> **ACTIVITY**: Transcribe, word for word and without additions, each line below from the one containing "[Wireshark doo dooo" through the one containing "[Wireshark twoo twooo", both ends included.

> **INFORMATION SHOWN**:
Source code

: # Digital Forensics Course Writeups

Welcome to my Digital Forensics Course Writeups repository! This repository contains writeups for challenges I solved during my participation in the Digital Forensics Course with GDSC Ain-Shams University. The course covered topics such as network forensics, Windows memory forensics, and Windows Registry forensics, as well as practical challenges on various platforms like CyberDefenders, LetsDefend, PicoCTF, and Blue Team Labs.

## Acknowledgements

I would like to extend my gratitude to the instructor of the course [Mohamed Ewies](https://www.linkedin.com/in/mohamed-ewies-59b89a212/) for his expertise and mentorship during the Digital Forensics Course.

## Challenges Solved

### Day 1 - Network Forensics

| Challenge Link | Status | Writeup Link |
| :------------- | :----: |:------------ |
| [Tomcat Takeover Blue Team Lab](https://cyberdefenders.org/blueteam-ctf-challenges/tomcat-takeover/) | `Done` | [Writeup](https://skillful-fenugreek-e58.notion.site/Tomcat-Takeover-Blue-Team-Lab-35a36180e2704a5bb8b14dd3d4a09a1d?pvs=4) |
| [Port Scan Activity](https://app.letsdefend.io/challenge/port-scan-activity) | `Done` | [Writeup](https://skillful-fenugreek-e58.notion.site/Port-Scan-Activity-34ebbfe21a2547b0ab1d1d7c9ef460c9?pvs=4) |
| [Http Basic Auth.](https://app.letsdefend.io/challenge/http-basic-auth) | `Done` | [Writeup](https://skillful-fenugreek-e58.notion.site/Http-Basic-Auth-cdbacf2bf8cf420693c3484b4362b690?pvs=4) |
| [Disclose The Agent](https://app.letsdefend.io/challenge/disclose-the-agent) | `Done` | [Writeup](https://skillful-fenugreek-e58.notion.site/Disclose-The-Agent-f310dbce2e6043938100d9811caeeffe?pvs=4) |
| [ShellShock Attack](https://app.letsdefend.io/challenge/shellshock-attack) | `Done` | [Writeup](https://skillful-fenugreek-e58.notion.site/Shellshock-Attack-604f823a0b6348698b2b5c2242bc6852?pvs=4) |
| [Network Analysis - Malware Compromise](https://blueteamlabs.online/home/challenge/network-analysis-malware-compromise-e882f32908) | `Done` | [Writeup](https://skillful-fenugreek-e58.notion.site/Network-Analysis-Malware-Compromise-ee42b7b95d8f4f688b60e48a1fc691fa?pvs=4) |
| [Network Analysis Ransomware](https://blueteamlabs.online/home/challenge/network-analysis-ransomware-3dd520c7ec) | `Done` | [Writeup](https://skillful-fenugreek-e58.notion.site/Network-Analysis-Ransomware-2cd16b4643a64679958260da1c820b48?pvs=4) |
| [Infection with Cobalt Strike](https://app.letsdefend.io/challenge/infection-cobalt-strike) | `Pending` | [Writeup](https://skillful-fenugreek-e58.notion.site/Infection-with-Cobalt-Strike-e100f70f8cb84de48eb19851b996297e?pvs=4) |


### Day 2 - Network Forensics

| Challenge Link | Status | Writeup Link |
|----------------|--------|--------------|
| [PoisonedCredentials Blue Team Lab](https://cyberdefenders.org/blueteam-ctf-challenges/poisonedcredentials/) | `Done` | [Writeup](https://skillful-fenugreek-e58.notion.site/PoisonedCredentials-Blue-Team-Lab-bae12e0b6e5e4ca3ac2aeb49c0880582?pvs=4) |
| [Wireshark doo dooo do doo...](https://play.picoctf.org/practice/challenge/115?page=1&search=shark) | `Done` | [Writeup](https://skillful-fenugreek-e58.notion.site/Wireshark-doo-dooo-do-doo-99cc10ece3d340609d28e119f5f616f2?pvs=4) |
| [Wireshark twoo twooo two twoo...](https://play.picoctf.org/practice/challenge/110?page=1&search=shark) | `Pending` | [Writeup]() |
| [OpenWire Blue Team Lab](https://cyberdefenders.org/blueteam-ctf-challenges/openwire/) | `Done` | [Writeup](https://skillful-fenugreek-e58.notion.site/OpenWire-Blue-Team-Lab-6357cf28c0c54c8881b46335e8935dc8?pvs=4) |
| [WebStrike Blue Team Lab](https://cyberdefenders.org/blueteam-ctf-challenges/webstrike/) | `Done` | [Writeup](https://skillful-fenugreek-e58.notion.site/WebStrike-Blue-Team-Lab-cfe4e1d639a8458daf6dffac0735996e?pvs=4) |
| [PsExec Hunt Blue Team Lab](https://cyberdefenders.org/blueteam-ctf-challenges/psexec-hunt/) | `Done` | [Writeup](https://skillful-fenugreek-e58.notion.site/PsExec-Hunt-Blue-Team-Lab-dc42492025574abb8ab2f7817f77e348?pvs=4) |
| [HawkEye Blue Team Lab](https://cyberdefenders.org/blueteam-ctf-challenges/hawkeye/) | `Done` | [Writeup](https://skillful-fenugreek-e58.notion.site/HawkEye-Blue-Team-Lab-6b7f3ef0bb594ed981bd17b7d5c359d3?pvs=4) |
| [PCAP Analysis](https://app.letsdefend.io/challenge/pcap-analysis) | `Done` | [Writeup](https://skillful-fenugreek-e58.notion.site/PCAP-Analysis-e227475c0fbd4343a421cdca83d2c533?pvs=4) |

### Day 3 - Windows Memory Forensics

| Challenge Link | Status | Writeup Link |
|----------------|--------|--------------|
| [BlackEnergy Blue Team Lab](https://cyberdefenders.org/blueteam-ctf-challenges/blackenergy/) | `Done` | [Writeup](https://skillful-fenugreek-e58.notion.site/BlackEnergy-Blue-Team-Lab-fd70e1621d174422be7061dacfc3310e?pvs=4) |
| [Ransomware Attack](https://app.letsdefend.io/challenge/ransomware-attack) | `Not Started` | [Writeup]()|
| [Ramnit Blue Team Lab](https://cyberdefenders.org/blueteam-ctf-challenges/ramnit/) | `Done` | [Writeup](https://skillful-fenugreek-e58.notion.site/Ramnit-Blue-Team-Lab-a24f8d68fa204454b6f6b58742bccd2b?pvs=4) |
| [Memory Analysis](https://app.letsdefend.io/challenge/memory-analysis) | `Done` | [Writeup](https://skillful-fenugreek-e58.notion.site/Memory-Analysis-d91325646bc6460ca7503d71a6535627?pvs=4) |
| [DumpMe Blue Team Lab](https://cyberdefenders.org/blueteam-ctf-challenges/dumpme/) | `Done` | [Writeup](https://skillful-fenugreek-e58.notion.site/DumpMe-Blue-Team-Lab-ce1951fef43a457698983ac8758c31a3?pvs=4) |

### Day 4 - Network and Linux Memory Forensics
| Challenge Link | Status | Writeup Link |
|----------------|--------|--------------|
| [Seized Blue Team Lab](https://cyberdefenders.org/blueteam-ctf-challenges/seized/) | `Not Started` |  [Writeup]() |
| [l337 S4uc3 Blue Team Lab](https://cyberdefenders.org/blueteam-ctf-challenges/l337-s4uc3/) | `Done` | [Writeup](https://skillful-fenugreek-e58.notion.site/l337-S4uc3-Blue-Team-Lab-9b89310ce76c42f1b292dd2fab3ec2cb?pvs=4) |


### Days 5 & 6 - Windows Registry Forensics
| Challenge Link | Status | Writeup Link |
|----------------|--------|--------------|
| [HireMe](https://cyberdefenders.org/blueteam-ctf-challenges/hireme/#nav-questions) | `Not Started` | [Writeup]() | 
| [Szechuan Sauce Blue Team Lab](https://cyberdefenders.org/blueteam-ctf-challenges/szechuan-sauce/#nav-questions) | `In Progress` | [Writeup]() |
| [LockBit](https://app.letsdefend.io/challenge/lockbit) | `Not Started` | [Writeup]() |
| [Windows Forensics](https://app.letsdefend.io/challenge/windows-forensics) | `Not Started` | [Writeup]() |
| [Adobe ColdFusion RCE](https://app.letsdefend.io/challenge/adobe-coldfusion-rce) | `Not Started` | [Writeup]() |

> **THE ANSWER**:
| [Wireshark doo dooo do doo...](https://play.picoctf.org/practice/challenge/115?page=1&search=shark) | `Done` | [Writeup](https://skillful-fenugreek-e58.notion.site/Wireshark-doo-dooo-do-doo-99cc10ece3d340609d28e119f5f616f2?pvs=4) |
| [Wireshark twoo twooo two twoo...](https://play.picoctf.org/practice/challenge/110?page=1&search=shark) | `Pending` | [Writeup]() |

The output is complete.